> TASK DIRECTIONS: Locate each line below that includes "subsubsection" and reproduce it.

> EXERCISE DATA:
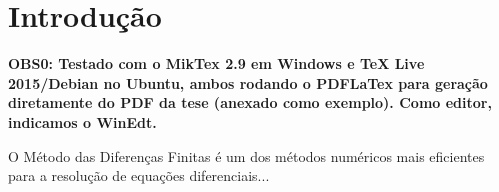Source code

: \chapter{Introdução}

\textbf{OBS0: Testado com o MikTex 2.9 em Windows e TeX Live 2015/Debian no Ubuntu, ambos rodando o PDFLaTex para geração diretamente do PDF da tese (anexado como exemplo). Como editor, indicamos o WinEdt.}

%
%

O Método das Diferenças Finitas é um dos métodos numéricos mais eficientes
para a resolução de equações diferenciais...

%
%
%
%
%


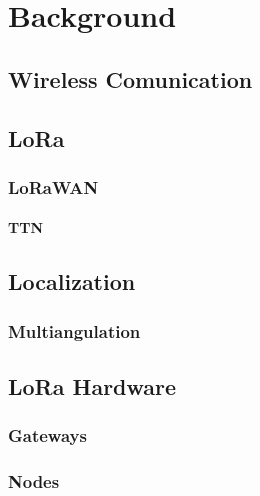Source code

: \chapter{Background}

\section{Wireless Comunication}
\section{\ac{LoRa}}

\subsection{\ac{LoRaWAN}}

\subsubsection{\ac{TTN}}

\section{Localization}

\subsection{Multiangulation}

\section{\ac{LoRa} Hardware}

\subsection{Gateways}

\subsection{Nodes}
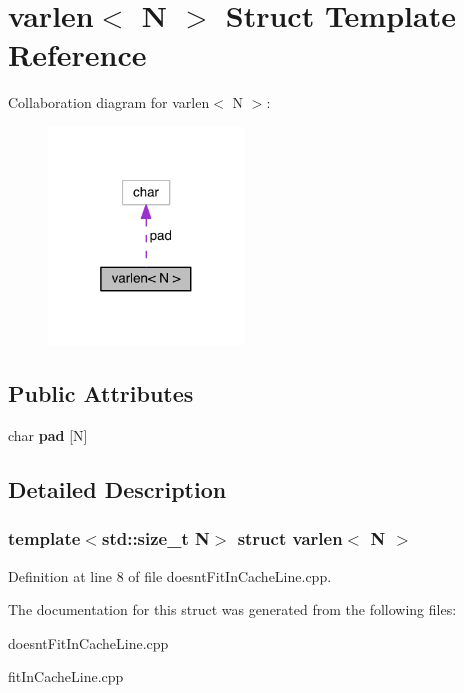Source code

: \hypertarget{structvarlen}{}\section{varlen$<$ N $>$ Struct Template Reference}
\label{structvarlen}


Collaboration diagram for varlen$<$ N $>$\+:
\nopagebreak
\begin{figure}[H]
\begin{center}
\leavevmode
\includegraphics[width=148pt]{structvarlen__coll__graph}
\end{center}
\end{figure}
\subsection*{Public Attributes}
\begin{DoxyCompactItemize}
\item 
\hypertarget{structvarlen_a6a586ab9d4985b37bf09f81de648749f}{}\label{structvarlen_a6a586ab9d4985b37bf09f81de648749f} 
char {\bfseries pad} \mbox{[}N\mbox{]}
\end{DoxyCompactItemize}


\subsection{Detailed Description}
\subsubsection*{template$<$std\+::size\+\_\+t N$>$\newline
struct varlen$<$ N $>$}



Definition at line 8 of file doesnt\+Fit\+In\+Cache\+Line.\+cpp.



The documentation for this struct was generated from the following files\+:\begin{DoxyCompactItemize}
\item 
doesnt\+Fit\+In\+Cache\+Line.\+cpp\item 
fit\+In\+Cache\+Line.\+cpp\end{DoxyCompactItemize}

* * *

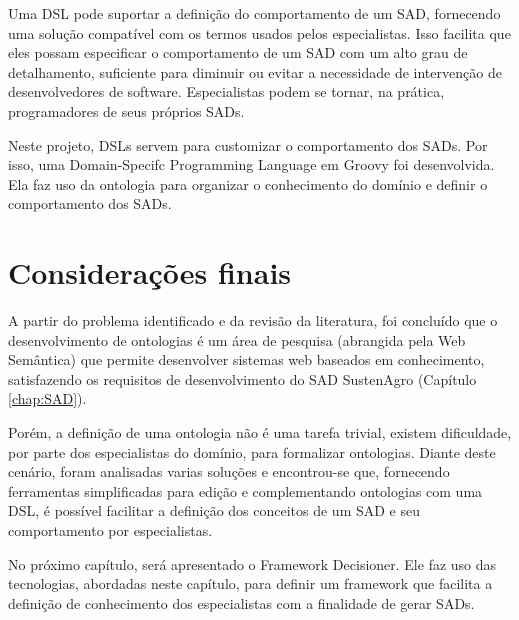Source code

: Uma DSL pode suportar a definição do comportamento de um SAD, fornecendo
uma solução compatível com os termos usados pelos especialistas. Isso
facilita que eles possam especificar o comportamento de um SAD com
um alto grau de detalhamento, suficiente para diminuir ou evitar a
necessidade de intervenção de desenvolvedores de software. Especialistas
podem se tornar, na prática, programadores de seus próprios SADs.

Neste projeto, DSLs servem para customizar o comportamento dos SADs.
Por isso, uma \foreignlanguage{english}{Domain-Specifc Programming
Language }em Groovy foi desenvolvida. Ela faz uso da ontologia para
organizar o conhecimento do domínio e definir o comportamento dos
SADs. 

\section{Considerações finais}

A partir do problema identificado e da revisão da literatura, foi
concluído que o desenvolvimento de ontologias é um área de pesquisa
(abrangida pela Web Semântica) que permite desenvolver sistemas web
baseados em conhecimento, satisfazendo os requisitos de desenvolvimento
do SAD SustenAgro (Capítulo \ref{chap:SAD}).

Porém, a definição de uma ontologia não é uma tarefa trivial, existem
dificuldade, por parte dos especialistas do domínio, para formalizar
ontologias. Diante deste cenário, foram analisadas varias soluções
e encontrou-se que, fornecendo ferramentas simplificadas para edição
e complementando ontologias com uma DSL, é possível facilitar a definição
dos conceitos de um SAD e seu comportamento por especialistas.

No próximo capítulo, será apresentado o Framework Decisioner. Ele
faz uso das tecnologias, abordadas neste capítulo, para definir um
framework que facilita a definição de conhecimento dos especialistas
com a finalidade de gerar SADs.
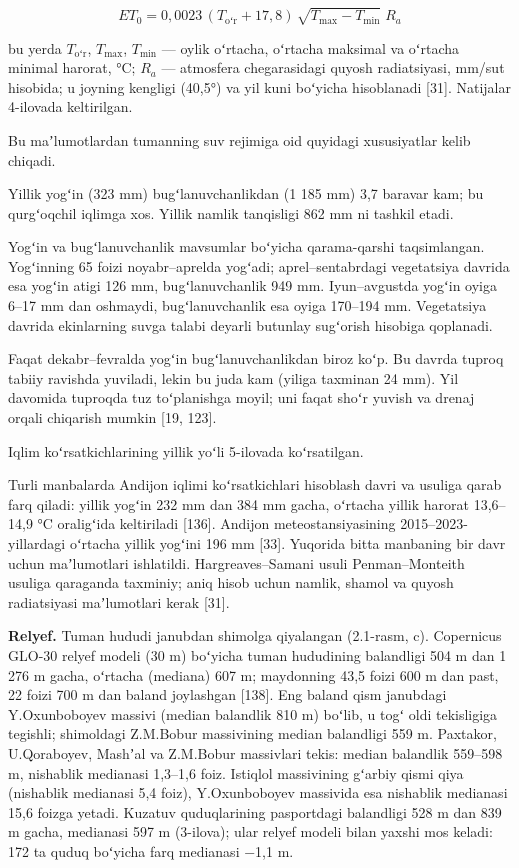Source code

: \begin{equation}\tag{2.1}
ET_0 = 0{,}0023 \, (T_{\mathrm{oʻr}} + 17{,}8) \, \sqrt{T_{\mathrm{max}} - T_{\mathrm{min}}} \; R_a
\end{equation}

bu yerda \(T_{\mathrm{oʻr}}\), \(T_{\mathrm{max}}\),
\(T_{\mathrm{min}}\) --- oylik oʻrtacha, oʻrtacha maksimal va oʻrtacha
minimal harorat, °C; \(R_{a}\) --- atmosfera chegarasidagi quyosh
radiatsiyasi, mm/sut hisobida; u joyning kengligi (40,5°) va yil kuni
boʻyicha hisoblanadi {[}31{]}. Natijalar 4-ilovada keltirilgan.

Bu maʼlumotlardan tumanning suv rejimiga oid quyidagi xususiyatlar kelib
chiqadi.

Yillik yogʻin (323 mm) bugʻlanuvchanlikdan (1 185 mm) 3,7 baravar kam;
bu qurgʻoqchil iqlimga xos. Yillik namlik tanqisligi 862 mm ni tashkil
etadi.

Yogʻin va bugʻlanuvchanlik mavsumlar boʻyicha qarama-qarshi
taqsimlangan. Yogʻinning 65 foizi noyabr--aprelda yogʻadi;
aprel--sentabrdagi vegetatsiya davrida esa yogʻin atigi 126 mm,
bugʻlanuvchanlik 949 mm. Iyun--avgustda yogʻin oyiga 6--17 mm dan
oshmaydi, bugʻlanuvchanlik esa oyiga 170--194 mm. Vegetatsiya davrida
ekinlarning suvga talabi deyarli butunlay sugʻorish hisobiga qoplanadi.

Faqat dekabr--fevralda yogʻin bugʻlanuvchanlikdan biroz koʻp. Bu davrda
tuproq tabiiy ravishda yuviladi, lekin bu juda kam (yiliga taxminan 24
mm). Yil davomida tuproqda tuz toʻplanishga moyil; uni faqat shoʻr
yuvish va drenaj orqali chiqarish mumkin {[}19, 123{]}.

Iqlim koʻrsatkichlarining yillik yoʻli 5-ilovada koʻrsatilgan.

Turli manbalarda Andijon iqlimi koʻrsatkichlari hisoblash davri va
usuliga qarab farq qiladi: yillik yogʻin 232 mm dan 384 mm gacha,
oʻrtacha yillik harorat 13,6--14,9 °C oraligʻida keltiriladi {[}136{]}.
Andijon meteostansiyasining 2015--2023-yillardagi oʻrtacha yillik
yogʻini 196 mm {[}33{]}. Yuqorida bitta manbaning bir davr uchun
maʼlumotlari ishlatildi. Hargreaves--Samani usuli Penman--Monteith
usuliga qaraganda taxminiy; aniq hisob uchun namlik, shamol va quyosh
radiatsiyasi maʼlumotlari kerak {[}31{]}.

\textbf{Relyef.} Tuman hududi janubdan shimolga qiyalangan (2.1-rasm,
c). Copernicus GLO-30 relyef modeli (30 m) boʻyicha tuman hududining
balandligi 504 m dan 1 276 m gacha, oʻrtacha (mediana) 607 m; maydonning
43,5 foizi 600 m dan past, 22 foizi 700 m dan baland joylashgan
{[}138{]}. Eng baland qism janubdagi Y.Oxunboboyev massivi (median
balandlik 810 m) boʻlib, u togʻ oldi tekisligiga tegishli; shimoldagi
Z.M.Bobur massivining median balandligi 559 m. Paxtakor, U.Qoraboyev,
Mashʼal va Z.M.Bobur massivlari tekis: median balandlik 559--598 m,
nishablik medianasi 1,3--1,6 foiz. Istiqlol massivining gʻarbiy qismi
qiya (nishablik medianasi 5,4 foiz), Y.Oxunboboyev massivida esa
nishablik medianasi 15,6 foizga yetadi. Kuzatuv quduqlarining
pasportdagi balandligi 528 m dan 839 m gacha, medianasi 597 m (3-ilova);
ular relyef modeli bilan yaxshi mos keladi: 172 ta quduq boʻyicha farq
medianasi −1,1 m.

> TASK RESULT:
\subsubsection{\ac{TTN}}
\subsubsection*{template$<$std\+::size\+\_\+t N$>$\newline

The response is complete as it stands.